On Sat, Oct 15, 2022 at 11:42:17PM -0300, Lucas de Sena wrote:
> Hi,
>
> After trying to split a string into fields delimited with colons and
> spaces, I found this bug in how ksh(1) does substitution. The actual
> behavior contradicts what other shells like bash and mksh do and also
> contradicts its own manual.
>
> Running the following on other shells (say, bash) prints "/foo/bar/".
> This command splits the string " foo : bar " into two fields: "foo"
> and "bar", considering colon and space as delimiters.
>
> echo " foo : bar " | {
> IFS=": "
> read -r a b
> printf -- "/%s/%s/\n" "$a" "$b"
> }
>
> However, running the same command in OpenBSD ksh(1) (or sh(1)) splits
> the string into "foo" and ": bar".
This is because the last parameter (b) is a concatenation of two fields.
Parsing
is done properly if you add c to the read command:
+ echo foo : bar
+ IFS=:
+ read -r a b c
+ printf -- /%s/%s/%s/\n foo bar
/foo//bar/
>
> The manual ksh(1) provides the following, similar example:
>
> > Example: If IFS is set to “<space>:”, and VAR is set to
> > “<space>A<space>:<space><space>B::D”, the substitution for $VAR
> > results in four fields: ‘A’, ‘B’, ‘’ (an empty field), and ‘D’.
> > Note that if the IFS parameter is set to the NULL string, no field
> > splitting is done; if the parameter is unset, the default value of
> > space, tab, and newline is used.
>
> Let's try it:
>
> echo " A : B::D" | {
> IFS=" :"
> read -r arg1 arg2 arg3 arg4
> printf -- '1st: "%s"\n' "$arg1"
> printf -- '2nd: "%s"\n' "$arg2"
> printf -- '3rd: "%s"\n' "$arg3"
> printf -- '4th: "%s"\n' "$arg4"
> }
>
> bash(1) splits the line into the following fields:
>
> 1st: "A"
> 2nd: "B"
> 3rd: ""
> 4th: "D"
>
> This is actually the expected output, as described in the manual.
>
> However, running the same command in OpenBSD ksh, prints this:
>
> 1st: "A"
> 2nd: ""
> 3rd: "B"
> 4th: ":D"
>
> A completelly different thing.
> The same occurs with OpenBSD sh(1).
What you observe is the result of the next paragraph in the man page
after the example you quoted:
Also, note that the field splitting applies only to the immediate result
of the substitution.

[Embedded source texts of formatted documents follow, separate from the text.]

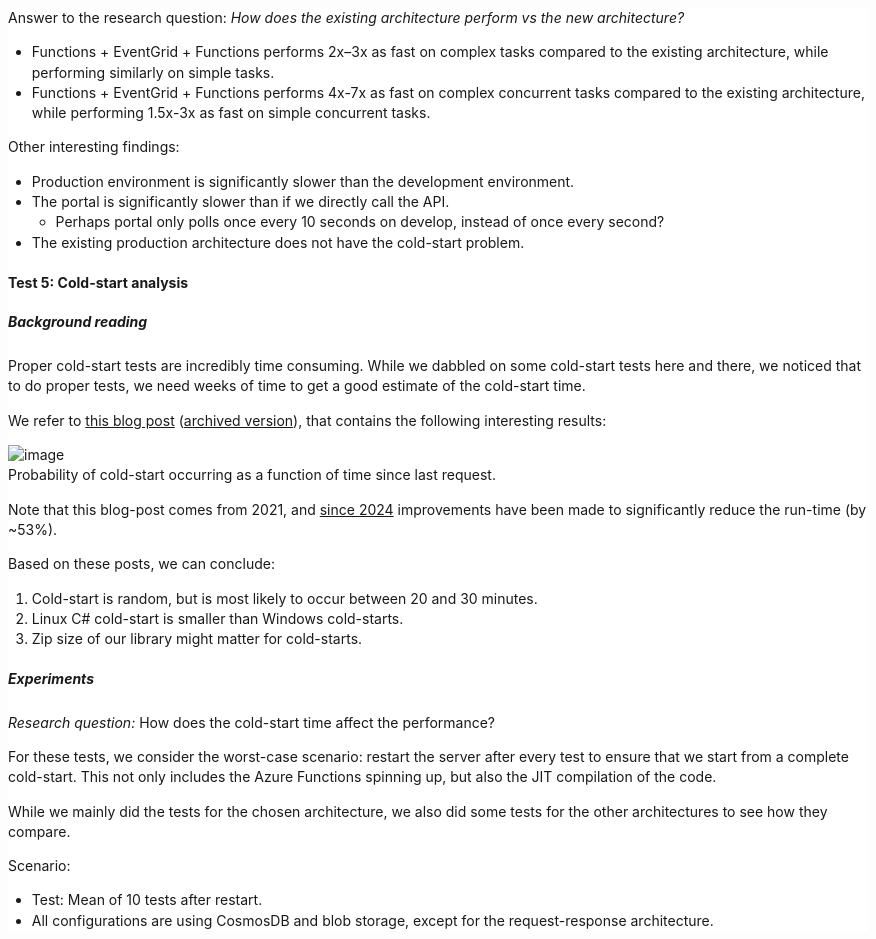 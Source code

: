 Answer to the research question: *How does the existing architecture perform vs the new
architecture?*
- Functions + EventGrid + Functions performs 2x–3x as fast on complex tasks compared to the existing
  architecture, while performing similarly on simple tasks.
- Functions + EventGrid + Functions performs 4x-7x as fast on complex concurrent tasks compared to
  the existing architecture, while performing 1.5x-3x as fast on simple concurrent tasks.

Other interesting findings:
- Production environment is significantly slower than the development environment.
- The portal is significantly slower than if we directly call the API.
  - Perhaps portal only polls once every 10 seconds on develop, instead of once every second?
- The existing production architecture does not have the cold-start problem.

#### Test 5: Cold-start analysis

##### Background reading

Proper cold-start tests are incredibly time consuming. While we dabbled on some cold-start
tests here and there, we noticed that to do proper tests, we need weeks of time to get a good
estimate of the cold-start time.

We refer to [this blog post](https://mikhail.io/serverless/coldstarts/azure/)
([archived version](https://web.archive.org/web/20250105124137/https://mikhail.io/serverless/coldstarts/azure/)),
that contains the following interesting results:

<div class="figure">
  <img src="Images/coldstart.svg" alt="image" width="500">
  <div class="caption">
        Probability of cold-start occurring as a function of time since last request.
  </div>
</div>

Note that this blog-post comes from 2021, and [since 2024](https://techcommunity.microsoft.com/blog/appsonazureblog/our-latest-work-to-improve-azure-functions-cold-starts/4164500)
improvements have been made to significantly reduce the run-time (by ~53%).

Based on these posts, we can conclude:
1. Cold-start is random, but is most likely to occur between 20 and 30 minutes.
2. Linux C# cold-start is smaller than Windows cold-starts.
3. Zip size of our library might matter for cold-starts.

##### Experiments

*Research question:* How does the cold-start time affect the performance?

For these tests, we consider the worst-case scenario: restart the server after every test to
ensure that we start from a complete cold-start. This not only includes the Azure Functions
spinning up, but also the JIT compilation of the code.

While we mainly did the tests for the chosen architecture, we also did some tests for the
other architectures to see how they compare.

Scenario:
- Test: Mean of 10 tests after restart.
- All configurations are using CosmosDB and blob storage, except for the request-response
  architecture.
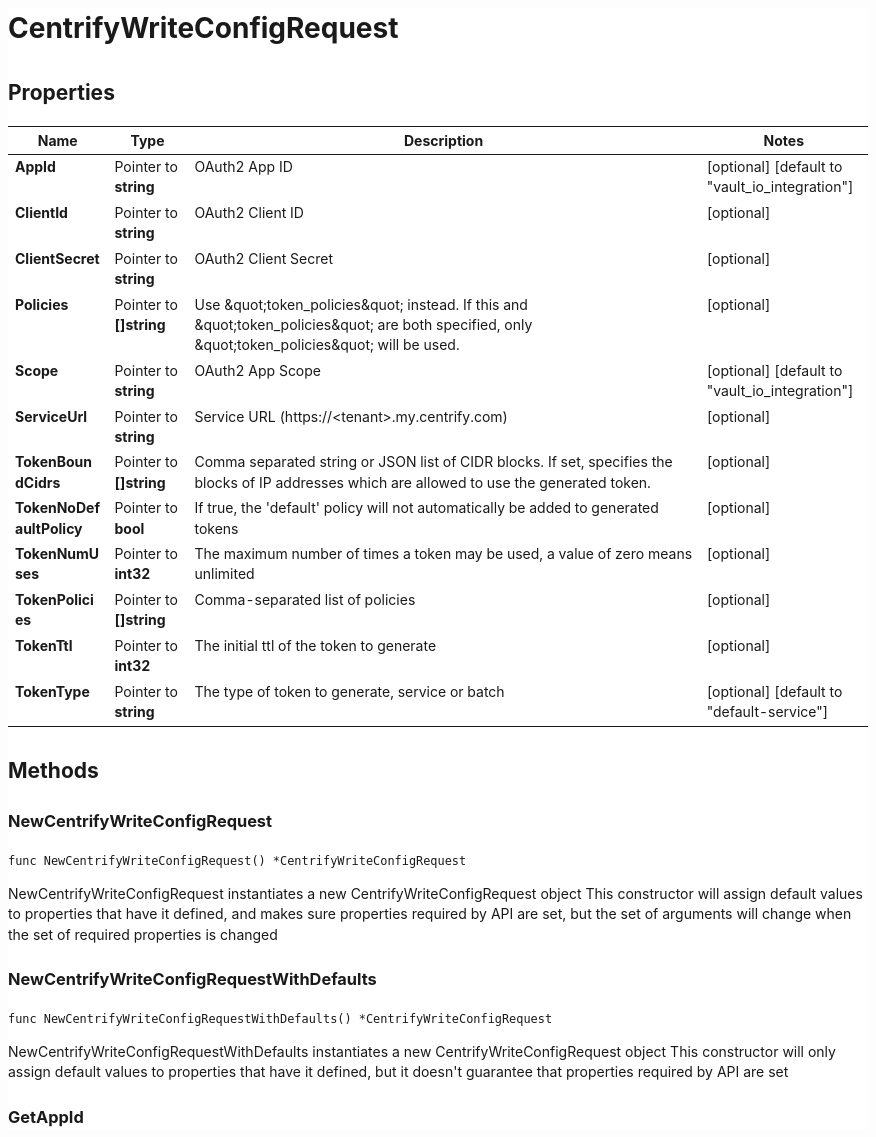 # CentrifyWriteConfigRequest


## Properties

Name | Type | Description | Notes
------------ | ------------- | ------------- | -------------
**AppId** | Pointer to **string** | OAuth2 App ID | [optional] [default to "vault_io_integration"]
**ClientId** | Pointer to **string** | OAuth2 Client ID | [optional] 
**ClientSecret** | Pointer to **string** | OAuth2 Client Secret | [optional] 
**Policies** | Pointer to **[]string** | Use \&quot;token_policies\&quot; instead. If this and \&quot;token_policies\&quot; are both specified, only \&quot;token_policies\&quot; will be used. | [optional] 
**Scope** | Pointer to **string** | OAuth2 App Scope | [optional] [default to "vault_io_integration"]
**ServiceUrl** | Pointer to **string** | Service URL (https://&lt;tenant&gt;.my.centrify.com) | [optional] 
**TokenBoundCidrs** | Pointer to **[]string** | Comma separated string or JSON list of CIDR blocks. If set, specifies the blocks of IP addresses which are allowed to use the generated token. | [optional] 
**TokenNoDefaultPolicy** | Pointer to **bool** | If true, the &#x27;default&#x27; policy will not automatically be added to generated tokens | [optional] 
**TokenNumUses** | Pointer to **int32** | The maximum number of times a token may be used, a value of zero means unlimited | [optional] 
**TokenPolicies** | Pointer to **[]string** | Comma-separated list of policies | [optional] 
**TokenTtl** | Pointer to **int32** | The initial ttl of the token to generate | [optional] 
**TokenType** | Pointer to **string** | The type of token to generate, service or batch | [optional] [default to "default-service"]



## Methods


### NewCentrifyWriteConfigRequest

`func NewCentrifyWriteConfigRequest() *CentrifyWriteConfigRequest`

NewCentrifyWriteConfigRequest instantiates a new CentrifyWriteConfigRequest object
This constructor will assign default values to properties that have it defined,
and makes sure properties required by API are set, but the set of arguments
will change when the set of required properties is changed

### NewCentrifyWriteConfigRequestWithDefaults

`func NewCentrifyWriteConfigRequestWithDefaults() *CentrifyWriteConfigRequest`

NewCentrifyWriteConfigRequestWithDefaults instantiates a new CentrifyWriteConfigRequest object
This constructor will only assign default values to properties that have it defined,
but it doesn't guarantee that properties required by API are set


### GetAppId
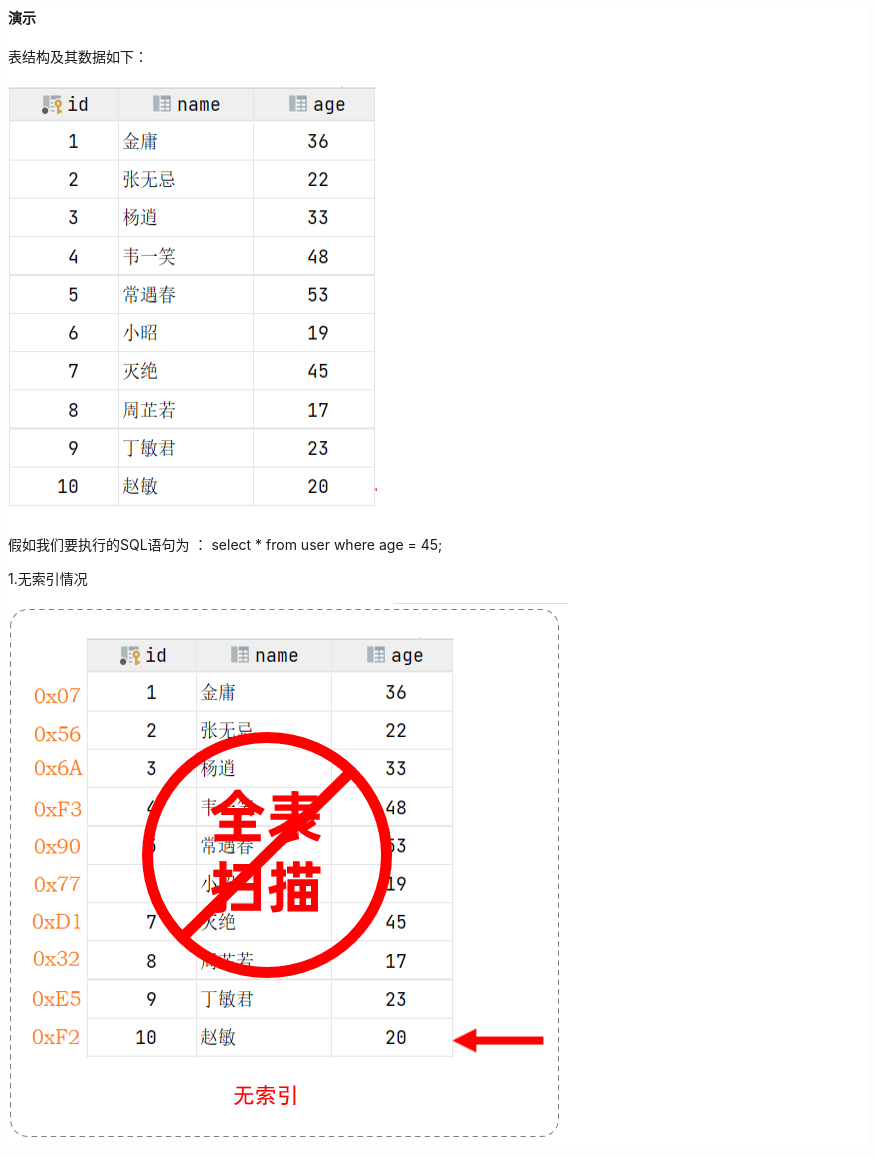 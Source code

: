 #### 演示

表结构及其数据如下：

![image-20231008144806202](assets/image-20231008144806202.png)

假如我们要执行的SQL语句为 ： select * from user where age = 45;

1.无索引情况

![image-20231008144833155](assets/image-20231008144833155.png)
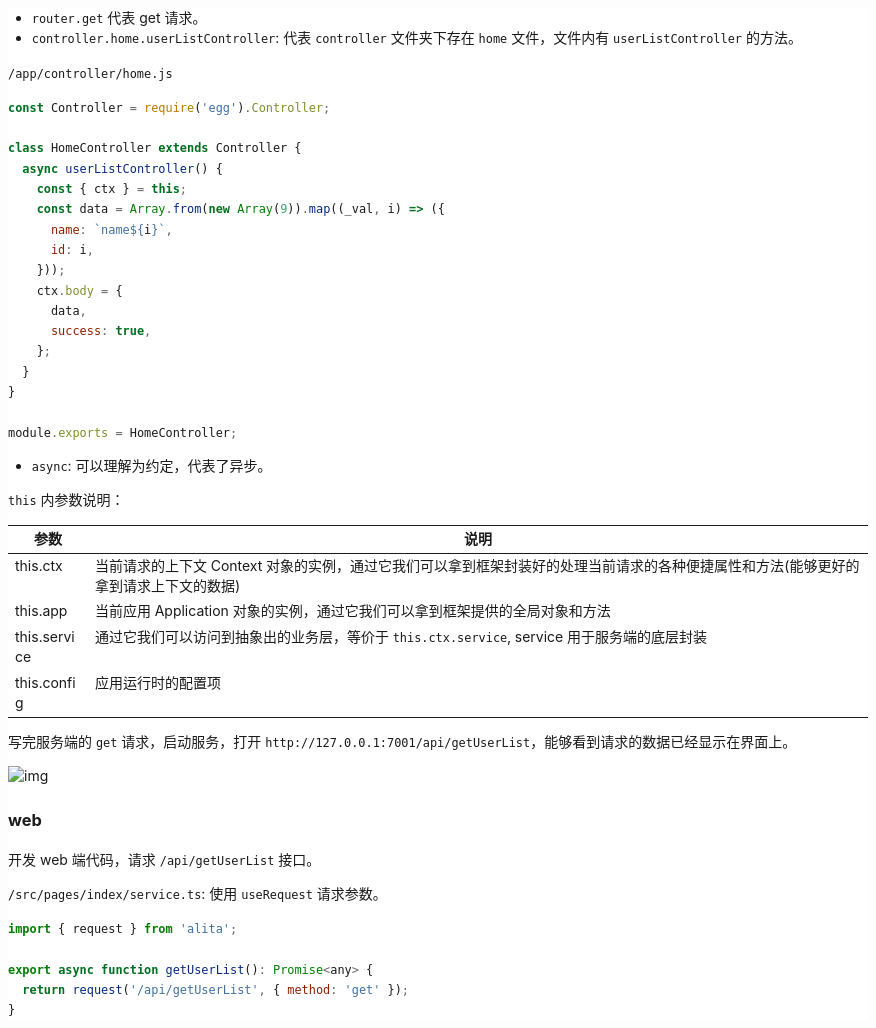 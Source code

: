 - `router.get` 代表 get 请求。
- `controller.home.userListController`: 代表 `controller` 文件夹下存在 `home` 文件，文件内有 `userListController` 的方法。

`/app/controller/home.js`

```js
const Controller = require('egg').Controller;

class HomeController extends Controller {
  async userListController() {
    const { ctx } = this;
    const data = Array.from(new Array(9)).map((_val, i) => ({
      name: `name${i}`,
      id: i,
    }));
    ctx.body = {
      data,
      success: true,
    };
  }
}

module.exports = HomeController;
```

- `async`: 可以理解为约定，代表了异步。

`this` 内参数说明：

| 参数         | 说明                                                                                                                                |
| ------------ | ----------------------------------------------------------------------------------------------------------------------------------- |
| this.ctx     | 当前请求的上下文 Context 对象的实例，通过它我们可以拿到框架封装好的处理当前请求的各种便捷属性和方法(能够更好的拿到请求上下文的数据) |
| this.app     | 当前应用 Application 对象的实例，通过它我们可以拿到框架提供的全局对象和方法                                                         |
| this.service | 通过它我们可以访问到抽象出的业务层，等价于 `this.ctx.service`, service 用于服务端的底层封装                                         |
| this.config  | 应用运行时的配置项                                                                                                                  |

写完服务端的 `get` 请求，启动服务，打开 `http://127.0.0.1:7001/api/getUserList`，能够看到请求的数据已经显示在界面上。

![img](../gitImg/egg/egg3.jpg)

### web

开发 web 端代码，请求 `/api/getUserList` 接口。

`/src/pages/index/service.ts`: 使用 `useRequest` 请求参数。

```js
import { request } from 'alita';

export async function getUserList(): Promise<any> {
  return request('/api/getUserList', { method: 'get' });
}
```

Using the previous example, the substitution for
$VAR:E results in the fields: `A', `B', `', and `D:E', not `A', `B', `',
`D', and `E'. This behavior is POSIX compliant, but incompatible with
some other shell implementations which do field splitting on the word
which contained the substitution or use IFS as a general whitespace
delimiter.
>
> I could not understand how OpenBSD does the spliting, but the way it
> does is clearly a bug: it does not only contradicts its own manual,
> but also differs from other implementations.
I do not see contradictions in the man page. It does say that behavior
is incompatible with other shells.
>
> Thank you,
> Lucas de Sena.
>